Builders' confidence in the market for new single-family homes slipped as the National Association of Home Builders' housing market index — a monthly gauge of builder sentiment — remained at 54 in November, unchanged from a downwardly revised 54 in October, originally reported as 55.

Thomson Reuters' poll of economists predicted the index would be 55.

"Given the current interest rate and pricing environment, consumers continue to show interest in purchasing new homes, but are holding back because Congress keeps pushing critical decisions on budget, tax and government spending issues down the road," according to NAHB Chairman Rick Judson. "Meanwhile, builders continue to face challenges related to rising construction costs and low appraisals."

"Policy and economic uncertainty is undermining consumer confidence," said NAHB Chief Economist David Crowe. "The fact that builder confidence remains above 50 is an encouraging sign, considering the unresolved debt and federal budget issues cause builders and consumers to remain on the sideline."
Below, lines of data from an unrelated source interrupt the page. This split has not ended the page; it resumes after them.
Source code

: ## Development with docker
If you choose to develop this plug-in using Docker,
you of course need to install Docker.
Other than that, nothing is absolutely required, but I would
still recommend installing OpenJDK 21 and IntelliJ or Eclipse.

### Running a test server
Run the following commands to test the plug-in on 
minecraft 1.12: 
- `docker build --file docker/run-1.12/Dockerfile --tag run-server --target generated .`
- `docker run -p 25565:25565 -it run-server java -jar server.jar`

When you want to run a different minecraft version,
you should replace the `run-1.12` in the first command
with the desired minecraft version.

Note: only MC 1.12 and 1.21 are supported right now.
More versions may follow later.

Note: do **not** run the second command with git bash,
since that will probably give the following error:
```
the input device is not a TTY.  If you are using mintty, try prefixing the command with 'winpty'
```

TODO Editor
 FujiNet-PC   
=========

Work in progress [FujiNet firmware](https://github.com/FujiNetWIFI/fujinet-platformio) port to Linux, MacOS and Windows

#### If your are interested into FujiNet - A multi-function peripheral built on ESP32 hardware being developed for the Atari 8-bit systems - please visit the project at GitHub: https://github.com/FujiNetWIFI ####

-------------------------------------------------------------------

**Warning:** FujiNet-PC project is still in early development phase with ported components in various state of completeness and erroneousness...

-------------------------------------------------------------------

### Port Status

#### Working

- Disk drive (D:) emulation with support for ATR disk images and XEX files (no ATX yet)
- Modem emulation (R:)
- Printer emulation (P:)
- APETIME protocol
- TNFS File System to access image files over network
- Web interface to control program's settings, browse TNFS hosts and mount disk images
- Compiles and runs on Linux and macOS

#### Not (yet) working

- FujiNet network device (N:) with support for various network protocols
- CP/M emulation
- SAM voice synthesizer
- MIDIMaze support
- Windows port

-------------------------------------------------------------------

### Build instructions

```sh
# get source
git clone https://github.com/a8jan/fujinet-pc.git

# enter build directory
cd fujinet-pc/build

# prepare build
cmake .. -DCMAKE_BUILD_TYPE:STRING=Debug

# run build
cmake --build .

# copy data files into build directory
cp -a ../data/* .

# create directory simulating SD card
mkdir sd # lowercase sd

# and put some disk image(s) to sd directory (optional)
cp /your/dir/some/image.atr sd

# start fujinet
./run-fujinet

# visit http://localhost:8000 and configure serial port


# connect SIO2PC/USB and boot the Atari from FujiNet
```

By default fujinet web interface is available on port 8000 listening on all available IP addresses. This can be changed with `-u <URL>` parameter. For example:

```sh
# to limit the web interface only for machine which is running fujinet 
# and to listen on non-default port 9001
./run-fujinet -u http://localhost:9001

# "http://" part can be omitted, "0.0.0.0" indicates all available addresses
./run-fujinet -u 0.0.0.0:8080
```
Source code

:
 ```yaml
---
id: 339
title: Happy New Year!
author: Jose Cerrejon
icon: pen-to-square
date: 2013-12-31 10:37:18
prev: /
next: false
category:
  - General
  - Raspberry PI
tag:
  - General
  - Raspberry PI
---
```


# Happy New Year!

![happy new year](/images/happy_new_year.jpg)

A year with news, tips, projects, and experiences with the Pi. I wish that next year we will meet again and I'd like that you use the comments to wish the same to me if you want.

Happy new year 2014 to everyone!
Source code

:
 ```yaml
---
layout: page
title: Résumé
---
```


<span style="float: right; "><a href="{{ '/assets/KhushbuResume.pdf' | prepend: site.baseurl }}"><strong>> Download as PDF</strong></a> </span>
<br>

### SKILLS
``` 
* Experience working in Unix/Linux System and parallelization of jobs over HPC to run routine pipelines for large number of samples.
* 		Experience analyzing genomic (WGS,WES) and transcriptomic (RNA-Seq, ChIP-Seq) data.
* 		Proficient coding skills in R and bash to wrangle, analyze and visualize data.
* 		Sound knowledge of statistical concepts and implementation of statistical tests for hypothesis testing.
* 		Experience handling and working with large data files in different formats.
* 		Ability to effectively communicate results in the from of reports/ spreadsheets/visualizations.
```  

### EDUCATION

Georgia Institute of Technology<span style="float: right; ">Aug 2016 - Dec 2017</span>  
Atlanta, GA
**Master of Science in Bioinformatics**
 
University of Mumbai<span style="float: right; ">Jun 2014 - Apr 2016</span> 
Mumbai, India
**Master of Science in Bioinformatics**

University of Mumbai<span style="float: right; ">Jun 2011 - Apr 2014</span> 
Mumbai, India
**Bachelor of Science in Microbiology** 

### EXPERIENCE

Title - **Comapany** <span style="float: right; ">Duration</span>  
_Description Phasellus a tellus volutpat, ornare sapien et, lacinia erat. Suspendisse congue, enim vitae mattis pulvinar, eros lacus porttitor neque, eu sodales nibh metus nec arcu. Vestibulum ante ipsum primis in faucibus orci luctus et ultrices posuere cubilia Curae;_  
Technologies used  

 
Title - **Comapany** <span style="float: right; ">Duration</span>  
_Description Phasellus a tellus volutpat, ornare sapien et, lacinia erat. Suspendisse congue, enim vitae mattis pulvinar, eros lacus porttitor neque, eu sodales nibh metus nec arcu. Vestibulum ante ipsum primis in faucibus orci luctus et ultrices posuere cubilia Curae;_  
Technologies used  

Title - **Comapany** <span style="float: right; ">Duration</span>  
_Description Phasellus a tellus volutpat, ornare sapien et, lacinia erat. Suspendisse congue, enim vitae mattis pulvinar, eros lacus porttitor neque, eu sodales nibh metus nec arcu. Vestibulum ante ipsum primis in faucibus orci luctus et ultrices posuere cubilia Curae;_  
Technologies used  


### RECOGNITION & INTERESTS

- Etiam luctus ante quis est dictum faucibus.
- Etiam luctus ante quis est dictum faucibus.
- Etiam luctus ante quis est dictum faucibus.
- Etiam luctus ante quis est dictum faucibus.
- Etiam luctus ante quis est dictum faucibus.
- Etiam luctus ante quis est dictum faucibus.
Derived from a monthly survey that NAHB has been conducting for 25 years, the NAHB/Wells Fargo HMI gauges builder perceptions of current single-family home sales and sales expectations for the next six months as either "good," "fair" or "poor." The survey also asks builders to rate traffic of prospective buyers as either "high to very high," "average" or "low to very low." Scores for each component are then used to calculate a seasonally adjusted index where any number over 50 indicates that more builders view sales conditions as good than poor.

The current single-family home sales index stayed at 58, the sales expectations index for the next six months slid to 60 from 61; and the traffic of prospective buyers index declined to 42 from 43.